• [DATA RECORDS]

####

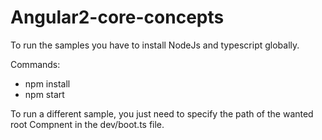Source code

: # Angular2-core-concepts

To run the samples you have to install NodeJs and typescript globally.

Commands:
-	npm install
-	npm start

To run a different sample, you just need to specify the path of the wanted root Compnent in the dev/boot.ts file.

####

• [TASK BRIEF]
Lines above that have "install": copy each of them.

• [ANSWER TO THE PROBLEM]
To run the samples you have to install NodeJs and typescript globally.
-	npm install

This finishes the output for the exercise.